ICELAND | Monday, 11 May 2015 | Views [316] | Scholarship Entry

We drove nine-hundred kilometers along the highway, only to find what we needed three miles down a gravel road.
Hringvegur, Iceland's ringroad, is notorious for its diverse scenery: waterfalls throwing rainbows into sparkling air, glaciers melting slowly into the Atlantic, the devastating heights of the eastern fjords. It was only once we wandered off Route 1, however, that we found what we were looking for.
On the murky outskirts of Reykjavík, we had hired an old sedan and filled the boot with tinned beans and a half-empty gas canister. The four of us had set out to trace the entire island, camping in fields and farms along the road. We were nine-hundred kilometers along the Hringvegur, between Borgarnes and the West Fjords, when the muted sun rose over a silhouetted ridge.
The Nordic dawn painted the windshield with frost; it was already September. "We've been on this road for a looooong time," Alice groaned, as she boiled coffee on the stove. Driving by morning and wading through mud and heather in the afternoon, we'd spent the last six arduous days following Route 1. "What if we get off it then?" I replied. "But where would we go?" She asked. I pointed towards the sunrise.
So we sped east down Route 50, as the path became serpentine and rough. "Are you sure there's anything this way?" Alice asked.

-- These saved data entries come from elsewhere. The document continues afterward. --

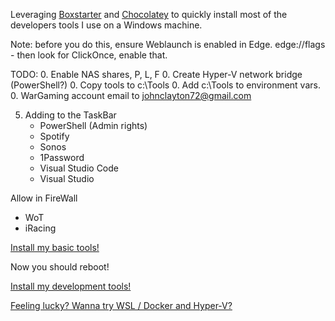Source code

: Leveraging [Boxstarter](http://boxstarter.org) and [Chocolatey](http://chocolatey.org) to quickly install most of the developers tools I use on a Windows machine.

Note: before you do this, ensure Weblaunch is enabled in Edge.  edge://flags - then look for ClickOnce, enable that. 

TODO: 
0. Enable NAS shares, P, L, F
0. Create Hyper-V network bridge (PowerShell?)
0. Copy tools to c:\Tools
0. Add c:\Tools to environment vars.
0. WarGaming account email to johnclayton72@gmail.com

5. Adding to the TaskBar
    - PowerShell (Admin rights)
    - Spotify
    - Sonos
    - 1Password
    - Visual Studio Code
    - Visual Studio

Allow in FireWall
- WoT
- iRacing


<a href='http://boxstarter.org/package/nr/url?https://raw.githubusercontent.com/johncclayton/Win10FastStart/master/PrepareBase.ps1'>Install my basic tools!</a>

Now you should reboot!

<a href='http://boxstarter.org/package/nr/url?https://raw.githubusercontent.com/johncclayton/Win10FastStart/master/PrepareDevelopment.ps1'>Install my development tools!</a>

<a href='http://boxstarter.org/package/nr/url?https://raw.githubusercontent.com/johncclayton/Win10FastStart/master/PrepareRealHardware.ps1'>Feeling lucky?  Wanna try WSL / Docker and Hyper-V?</a>

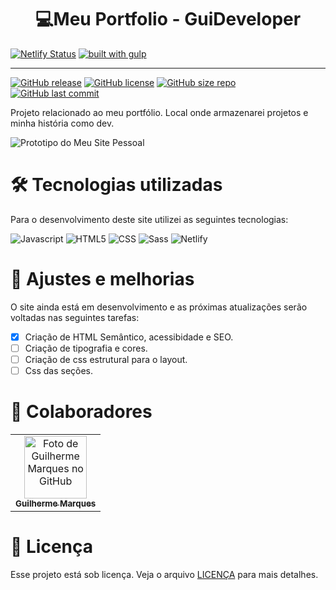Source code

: <h1 align="center"><strong>💻Meu Portfolio - GuiDeveloper</strong></h1>

[![Netlify Status](https://api.netlify.com/api/v1/badges/7808df78-4ac5-4317-9e54-a7e22fae480e/deploy-status)](https://app.netlify.com/sites/guideveloper/deploys)
[![built with gulp](https://img.shields.io/badge/gulp-builds_this_project-eb4a4b.svg?logo=data%3Aimage%2Fpng%3Bbase64%2CiVBORw0KGgoAAAANSUhEUgAAAAYAAAAOCAMAAAA7QZ0XAAAABlBMVEUAAAD%2F%2F%2F%2Bl2Z%2FdAAAAAXRSTlMAQObYZgAAABdJREFUeAFjAAFGRjSSEQzwUgwQkjAFAAtaAD0Ls2nMAAAAAElFTkSuQmCC)](http://gulpjs.com/)

---

[![GitHub release](https://img.shields.io/github/v/release/guirodriguezz/guideveloper?include_prereleases&style=for-the-badge)](https://github.com/guirodriguezz/guideveloper/releases)
[![GitHub license](https://img.shields.io/github/license/guirodriguezz/guideveloper?style=for-the-badge)](https://github.com/guirodriguezz/guideveloper/blob/main/LICENSE)
[![GitHub size repo](https://img.shields.io/github/repo-size/guirodriguezz/guideveloper?style=for-the-badge)](http://gulpjs.com/)
[![GitHub last commit](https://img.shields.io/github/last-commit/guirodriguezz/guideveloper?style=for-the-badge)](https://github.com/guirodriguezz/guideveloper/commit/main)

Projeto relacionado ao meu portfólio. Local onde armazenarei projetos e minha história como dev.

<img src="https://i.ibb.co/0JB4Xzd/imagem-2021-01-12-090621.png" alt="Prototipo do Meu Site Pessoal">

<h1 align="left"><strong>🛠 Tecnologias utilizadas</strong></h1>

Para o desenvolvimento deste site utilizei as seguintes tecnologias:

<p align="left">
  <img src="https://img.shields.io/badge/JavaScript-F7DF1E?style=for-the-badge&logo=javascript&logoColor=black" alt="Javascript"/>
  <img src="https://img.shields.io/badge/HTML-239120?style=for-the-badge&logo=html5&logoColor=white" alt="HTML5"/>
  <img src="https://img.shields.io/badge/CSS-239120?&style=for-the-badge&logo=css3&logoColor=white" alt="CSS"/>
  <img src="https://img.shields.io/badge/Sass-CC6699?style=for-the-badge&logo=sass&logoColor=white" alt="Sass"/>
  <img src="https://img.shields.io/badge/Netlify-00C7B7?style=for-the-badge&logo=netlify&logoColor=white" alt="Netlify"/>
  
</p>

<h1 align="left"><strong>📌 Ajustes e melhorias</strong></h1>

O site ainda está em desenvolvimento e as próximas atualizações serão voltadas nas seguintes tarefas:

- [x] Criação de HTML Semântico, acessibidade e SEO.
- [ ] Criação de tipografia e cores.
- [ ] Criação de css estrutural para o layout.
- [ ] Css das seções.

<h1 align="left"><strong>🤝 Colaboradores</strong></h1>

<table>
  <tr>
    <td align="center">
      <a href="https://github.com/guirodriguezz">
        <img src="https://avatars2.githubusercontent.com/u/32783994?s=460&u=2addef7630c3998e12be9a29432a2328d33e0ef0&v=4" width="100px;" alt="Foto de Guilherme Marques no GitHub"/><br>
        <sub>
          <b>Guilherme Marques</b>
        </sub>
      </a>
    </td>
  </tr>
</table>

<h1 align="left"><strong>📝 Licença</strong></h1>

Esse projeto está sob licença. Veja o arquivo [LICENÇA](LICENSE) para mais detalhes.
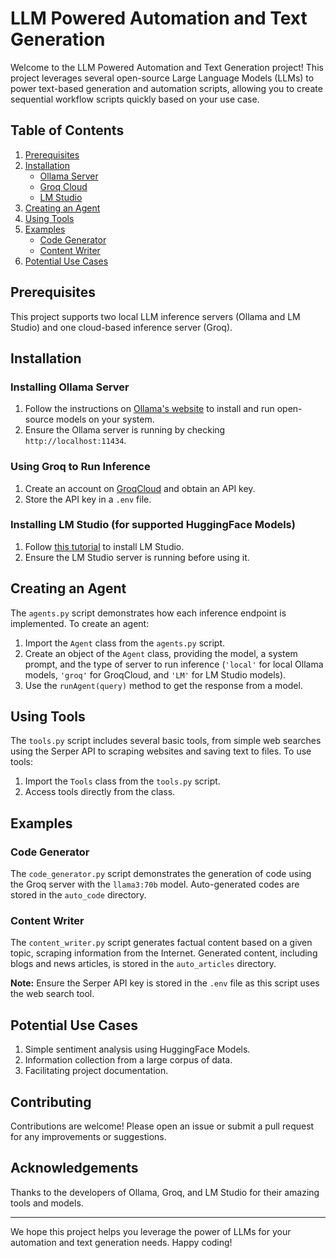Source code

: # LLM Powered Automation and Text Generation

Welcome to the LLM Powered Automation and Text Generation project! This project leverages several open-source Large Language Models (LLMs) to power text-based generation and automation scripts, allowing you to create sequential workflow scripts quickly based on your use case.

## Table of Contents

1. [Prerequisites](#prerequisites)
2. [Installation](#installation)
   - [Ollama Server](#installing-ollama-server)
   - [Groq Cloud](#using-groq-to-run-inference)
   - [LM Studio](#installing-lm-studio-for-supported-huggingface-models)
3. [Creating an Agent](#creating-an-agent)
4. [Using Tools](#using-tools)
5. [Examples](#examples)
   - [Code Generator](#code-generator)
   - [Content Writer](#content-writer)
6. [Potential Use Cases](#potential-use-cases)

## Prerequisites

This project supports two local LLM inference servers (Ollama and LM Studio) and one cloud-based inference server (Groq).

## Installation

### Installing Ollama Server

1. Follow the instructions on [Ollama's website](https://ollama.com) to install and run open-source models on your system.
2. Ensure the Ollama server is running by checking `http://localhost:11434`.

### Using Groq to Run Inference

1. Create an account on [GroqCloud](https://console.groq.com) and obtain an API key.
2. Store the API key in a `.env` file.

### Installing LM Studio (for supported HuggingFace Models)

1. Follow [this tutorial](https://4sysops.com/archives/lm-studio-run-a-local-ai-on-your-desktop-or-server/) to install LM Studio.
2. Ensure the LM Studio server is running before using it.

## Creating an Agent

The `agents.py` script demonstrates how each inference endpoint is implemented. To create an agent:

1. Import the `Agent` class from the `agents.py` script.
2. Create an object of the `Agent` class, providing the model, a system prompt, and the type of server to run inference (`'local'` for local Ollama models, `'groq'` for GroqCloud, and `'LM'` for LM Studio models).
3. Use the `runAgent(query)` method to get the response from a model.

## Using Tools

The `tools.py` script includes several basic tools, from simple web searches using the Serper API to scraping websites and saving text to files. To use tools:

1. Import the `Tools` class from the `tools.py` script.
2. Access tools directly from the class.

## Examples

### Code Generator

The `code_generator.py` script demonstrates the generation of code using the Groq server with the `llama3:70b` model. Auto-generated codes are stored in the `auto_code` directory.

### Content Writer

The `content_writer.py` script generates factual content based on a given topic, scraping information from the Internet. Generated content, including blogs and news articles, is stored in the `auto_articles` directory.

**Note:** Ensure the Serper API key is stored in the `.env` file as this script uses the web search tool.

## Potential Use Cases

1. Simple sentiment analysis using HuggingFace Models.
2. Information collection from a large corpus of data.
3. Facilitating project documentation.

## Contributing

Contributions are welcome! Please open an issue or submit a pull request for any improvements or suggestions.

## Acknowledgements

Thanks to the developers of Ollama, Groq, and LM Studio for their amazing tools and models.

---

We hope this project helps you leverage the power of LLMs for your automation and text generation needs. Happy coding!
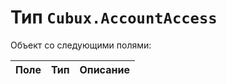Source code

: Тип `Cubux.AccountAccess`
=========================

Объект со следующими полями:

Поле         | Тип        | Описание
------------ | ---------- | --------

The distant ridge had become a jagged grey lava field up close. As we shivered in the frozen vehicle, six sheep trod by, spelling out the cold in misty breaths. "Where now?" Alice shot at me. I hesitantly pointed down the road, towards a curious pool of mossy water.
Its green surface trembled as we approached. "It couldn't be a hot spring … could it?" I put a finger in, then a hand, then an arm. "It's warm!" We'd stumbled across one of Iceland's geothermal baths! We quickly stripped off our muddy jeans and jumped in. Six days of dirt fell from our feet as we kicked and giggled in the meter-deep spring.
We stayed well after sunset under the translucent veil of autumn rain, disputing the warmest positions, watching cautious sheep surveil the intruders of their sacred land. As we ran naked and laughing back to the car, we left in our trail the trials of the past week. The outside air welcomed us now and the cold grass on our clean feet no longer felt so harsh.
The Hringvegur had been our map and compass, but it wasn't until we left it behind that we discovered the treasure all travellers are really digging for ­- a moment in time that was truly our own.